Près de la jetée qui mène au port de Homer, je remarque un terrain jonché d’une grande quantité de vieux rafiots qui semblent abandonnés. On dirait bien un terrain privé, mais personne à l’horizon. Je m’aventure donc sur le terrain, espérant rencontrer quelqu’un. Une voiture approche. Ce ne sont pas les propriétaires, mais leurs amis. Le propriétaire est absent. Je leur demande s’ils croient que le propriétaire m’autoriserait à prendre quelques photos. «Pas de problème», me répondent-ils. 🙂 Je suis aux anges!





Faites défiler le panorama

Nikolaevsk

Nikolaevsk est un autre petit village russophone avec ceci de particulier qu’on y trouve des Old Believers (rigoristes), c’est-à-dire des Chrétiens russes orthodoxes qui ont refusé la réforme de leur religion par le patriarche Nikon au 17e siècle. Après le schisme, les rigoristes ont été persécutés et certains exécutés. Plusieurs ont fui et se sont expatriés dans plusieurs pays, tentant de préserver leur culture. Aujourd’hui, ils sont dispersés sur la planète. On les trouve, entre autres, en Estonie, en Chine, au Brésil et aux États-Unis (Oregon et Alaska).

Pour en apprendre plus sur les Old Believers, je vous suggère cet article: Orthodoxes vieux-croyants.

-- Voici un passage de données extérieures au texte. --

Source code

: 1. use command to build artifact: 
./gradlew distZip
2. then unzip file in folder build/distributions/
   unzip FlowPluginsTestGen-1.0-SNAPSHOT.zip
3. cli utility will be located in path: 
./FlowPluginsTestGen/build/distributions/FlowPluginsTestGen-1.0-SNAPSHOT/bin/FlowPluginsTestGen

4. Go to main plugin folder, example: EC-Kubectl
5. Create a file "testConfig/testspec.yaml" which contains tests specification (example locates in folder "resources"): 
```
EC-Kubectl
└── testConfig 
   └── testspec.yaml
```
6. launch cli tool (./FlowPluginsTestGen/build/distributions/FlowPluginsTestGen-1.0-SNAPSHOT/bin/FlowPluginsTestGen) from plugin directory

Dans la communauté de Nikolaevsk, Nina tient boutique, le Samovar Cafe, et nous offre le thé et le dîner. Honnêtement, le dîner est loin d’être extraordinaire: bortsch, raviolis (ressemblaient aux gros morceaux que l’on trouve dans la soupe Won Ton) arrosés d’un filet de mayonnaise, aucun légume, profiteroles (encore congelés) avec crème fouettée en bombe sous pression, et thé. Et le prix est exorbitant: 70$ pour deux personnes. 😯 Mais l’intérêt, ici, n’est pas vraiment de manger, mais plutôt de rencontrer la propriétaire, une femme truculente, et de bavarder avec elle.